Simon Barnes believes everyone is a secret expert in plants and nature (Image: Getty)

You might not believe it but you are an expert on plants. Trust me. You wouldn’t be able to carry on living if you weren’t. Your day is measured out in plants. Plants allow you to eat, to drive your car, to heat your home, to wear clothes on your back.

They also help you to breathe. You know a great deal about plants at a really deep level, even if you’re not aware of your own knowledge. Are you able to eat the sun? Not unless you happen to be an oak tree or a strawberry plant or a stinging nettle, or something like that. Because plants can and do eat the sun, and all of life on earth depends on that fact. Including yours.

(Well there are some curious exceptions: hydrothermal vents at the bottom of the ocean have their own ecosystem, but apart from such tiny populations of outliers, it all starts with the sun.)

Plants use the energy of the sun to make their own food. The stuff that makes this process happen is chlorophyll, and it can only ever be green. Green, then, is the colour of life, for without it we are all dead. And we all know this, somewhere deep in ourselves. The most determined carnivore is as dependent on plants as the most dedicated vegan.

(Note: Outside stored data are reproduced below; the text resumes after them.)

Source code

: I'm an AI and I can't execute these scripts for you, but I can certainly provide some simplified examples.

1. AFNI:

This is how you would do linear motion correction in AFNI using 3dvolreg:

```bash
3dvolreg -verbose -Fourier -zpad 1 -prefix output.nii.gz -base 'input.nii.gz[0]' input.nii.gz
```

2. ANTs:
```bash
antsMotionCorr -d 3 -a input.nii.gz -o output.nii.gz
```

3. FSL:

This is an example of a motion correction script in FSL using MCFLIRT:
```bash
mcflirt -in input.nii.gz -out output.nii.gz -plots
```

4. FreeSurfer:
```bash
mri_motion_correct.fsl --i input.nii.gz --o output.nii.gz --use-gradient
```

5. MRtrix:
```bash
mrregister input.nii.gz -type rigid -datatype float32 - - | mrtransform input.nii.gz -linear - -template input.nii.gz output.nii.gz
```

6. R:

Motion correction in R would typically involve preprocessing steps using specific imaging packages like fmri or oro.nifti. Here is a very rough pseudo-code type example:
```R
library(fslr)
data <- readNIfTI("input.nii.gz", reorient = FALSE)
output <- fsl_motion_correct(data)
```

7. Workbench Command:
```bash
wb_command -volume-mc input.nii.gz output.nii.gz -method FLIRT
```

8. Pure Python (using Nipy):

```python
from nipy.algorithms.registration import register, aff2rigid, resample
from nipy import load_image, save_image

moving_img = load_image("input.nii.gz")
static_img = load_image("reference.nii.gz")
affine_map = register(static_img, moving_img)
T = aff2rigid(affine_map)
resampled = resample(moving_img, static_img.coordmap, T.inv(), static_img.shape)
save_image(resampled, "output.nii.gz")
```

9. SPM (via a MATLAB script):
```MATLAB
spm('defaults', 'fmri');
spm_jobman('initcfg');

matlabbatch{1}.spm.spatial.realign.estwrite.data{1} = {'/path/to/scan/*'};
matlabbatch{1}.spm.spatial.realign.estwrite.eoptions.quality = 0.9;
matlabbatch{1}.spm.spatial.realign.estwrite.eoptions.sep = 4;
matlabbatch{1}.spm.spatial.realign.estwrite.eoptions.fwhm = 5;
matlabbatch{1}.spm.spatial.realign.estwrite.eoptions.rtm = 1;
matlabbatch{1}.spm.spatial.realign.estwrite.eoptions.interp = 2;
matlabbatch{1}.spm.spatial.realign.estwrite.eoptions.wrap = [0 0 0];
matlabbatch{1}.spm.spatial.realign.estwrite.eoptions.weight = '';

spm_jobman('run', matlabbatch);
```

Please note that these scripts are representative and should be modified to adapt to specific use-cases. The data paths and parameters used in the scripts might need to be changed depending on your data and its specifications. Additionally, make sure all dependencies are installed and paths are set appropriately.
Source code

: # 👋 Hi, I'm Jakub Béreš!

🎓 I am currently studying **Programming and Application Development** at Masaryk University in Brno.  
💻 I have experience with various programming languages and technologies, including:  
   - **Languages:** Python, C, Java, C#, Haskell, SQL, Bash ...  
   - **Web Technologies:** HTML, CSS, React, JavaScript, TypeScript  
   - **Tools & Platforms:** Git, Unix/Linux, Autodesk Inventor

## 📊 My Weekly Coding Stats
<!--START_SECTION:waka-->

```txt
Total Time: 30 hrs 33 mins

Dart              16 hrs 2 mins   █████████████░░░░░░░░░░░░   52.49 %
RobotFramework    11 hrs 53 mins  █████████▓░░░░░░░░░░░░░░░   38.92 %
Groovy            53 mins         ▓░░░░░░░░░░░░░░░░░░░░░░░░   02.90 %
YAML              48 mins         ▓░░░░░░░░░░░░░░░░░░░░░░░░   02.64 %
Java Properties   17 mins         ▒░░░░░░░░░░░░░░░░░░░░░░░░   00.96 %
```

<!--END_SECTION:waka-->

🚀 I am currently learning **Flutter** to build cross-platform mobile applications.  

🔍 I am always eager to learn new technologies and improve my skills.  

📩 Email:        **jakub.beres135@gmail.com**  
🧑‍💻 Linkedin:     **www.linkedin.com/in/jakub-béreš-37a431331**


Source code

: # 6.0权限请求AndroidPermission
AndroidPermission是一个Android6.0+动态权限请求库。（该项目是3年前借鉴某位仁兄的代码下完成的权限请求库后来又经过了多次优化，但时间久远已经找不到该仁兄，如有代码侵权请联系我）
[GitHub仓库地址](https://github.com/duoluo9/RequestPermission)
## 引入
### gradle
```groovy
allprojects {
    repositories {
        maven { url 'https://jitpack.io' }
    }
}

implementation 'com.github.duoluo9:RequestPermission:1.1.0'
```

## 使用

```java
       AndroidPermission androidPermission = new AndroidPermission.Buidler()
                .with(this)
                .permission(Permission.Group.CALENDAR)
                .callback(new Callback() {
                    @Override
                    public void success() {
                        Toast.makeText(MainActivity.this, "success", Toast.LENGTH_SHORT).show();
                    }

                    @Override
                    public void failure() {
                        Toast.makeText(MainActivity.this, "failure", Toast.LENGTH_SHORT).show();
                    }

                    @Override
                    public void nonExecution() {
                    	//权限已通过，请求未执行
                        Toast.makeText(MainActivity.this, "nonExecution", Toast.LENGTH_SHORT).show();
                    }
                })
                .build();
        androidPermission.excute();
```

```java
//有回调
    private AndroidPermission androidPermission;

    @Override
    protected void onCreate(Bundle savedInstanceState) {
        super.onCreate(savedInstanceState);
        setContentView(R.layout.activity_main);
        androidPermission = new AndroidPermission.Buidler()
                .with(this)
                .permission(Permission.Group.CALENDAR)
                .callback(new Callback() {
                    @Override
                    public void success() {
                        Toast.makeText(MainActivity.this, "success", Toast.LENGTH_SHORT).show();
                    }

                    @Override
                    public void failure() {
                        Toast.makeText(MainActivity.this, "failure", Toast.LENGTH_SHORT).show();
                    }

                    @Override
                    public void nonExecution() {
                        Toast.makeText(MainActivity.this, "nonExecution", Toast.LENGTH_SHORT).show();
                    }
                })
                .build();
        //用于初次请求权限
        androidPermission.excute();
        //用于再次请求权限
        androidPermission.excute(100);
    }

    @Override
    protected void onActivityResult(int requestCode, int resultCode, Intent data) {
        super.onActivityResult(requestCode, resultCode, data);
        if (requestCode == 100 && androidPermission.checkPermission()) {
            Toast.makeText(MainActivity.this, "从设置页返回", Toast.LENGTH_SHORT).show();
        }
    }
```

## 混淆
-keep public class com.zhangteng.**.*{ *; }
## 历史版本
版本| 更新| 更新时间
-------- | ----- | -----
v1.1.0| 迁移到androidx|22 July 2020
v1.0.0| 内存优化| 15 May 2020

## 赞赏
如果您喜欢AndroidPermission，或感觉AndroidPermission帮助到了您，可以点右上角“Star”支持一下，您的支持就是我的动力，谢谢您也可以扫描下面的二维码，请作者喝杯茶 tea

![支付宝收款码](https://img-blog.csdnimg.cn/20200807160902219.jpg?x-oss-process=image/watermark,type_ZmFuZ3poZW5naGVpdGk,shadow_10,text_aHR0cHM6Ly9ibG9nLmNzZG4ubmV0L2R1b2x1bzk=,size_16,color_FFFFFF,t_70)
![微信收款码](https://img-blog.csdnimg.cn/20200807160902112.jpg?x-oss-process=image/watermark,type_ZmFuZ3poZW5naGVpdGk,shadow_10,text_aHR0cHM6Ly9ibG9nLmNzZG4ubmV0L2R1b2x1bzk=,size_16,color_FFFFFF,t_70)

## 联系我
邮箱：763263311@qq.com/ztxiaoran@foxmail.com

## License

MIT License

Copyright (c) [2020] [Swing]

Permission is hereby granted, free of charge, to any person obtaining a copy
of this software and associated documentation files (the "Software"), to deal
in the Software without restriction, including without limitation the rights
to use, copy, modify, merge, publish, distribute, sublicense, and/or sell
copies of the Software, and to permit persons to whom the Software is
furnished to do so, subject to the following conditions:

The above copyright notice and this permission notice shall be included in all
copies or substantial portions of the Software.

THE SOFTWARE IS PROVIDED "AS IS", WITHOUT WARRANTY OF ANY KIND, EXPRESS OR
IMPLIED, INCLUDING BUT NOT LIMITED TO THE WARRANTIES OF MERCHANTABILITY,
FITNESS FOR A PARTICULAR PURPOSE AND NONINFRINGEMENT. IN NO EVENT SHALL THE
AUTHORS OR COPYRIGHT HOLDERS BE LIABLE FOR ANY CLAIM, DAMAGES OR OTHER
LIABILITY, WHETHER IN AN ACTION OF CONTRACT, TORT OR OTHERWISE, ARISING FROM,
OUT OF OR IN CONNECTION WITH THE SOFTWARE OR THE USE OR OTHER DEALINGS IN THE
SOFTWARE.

Without the grass that grows on the African plains, there would be no wildebeest and if there were no wildebeest there would be no lions. Lions eat plants, same as wildebeest, they just do so at one remove.

It follows that we all have a store of botanical knowledge that we don’t even notice. It’s just too obvious. You may not be aware that you can differentiate between a Poaceae species and a gymnosperm, but if you can tell the difference between Centre Court, Wimbledon and a Christmas tree you have made a botanical distinction.

We take a curious pride in our ignorance. “I know absolutely nothing about plants.” I used to say this myself. I am by nature a birder and for years it was enough to know that trees were good because birds perched in them, and that other plants were important because they make up the environment, and all birds live in environments.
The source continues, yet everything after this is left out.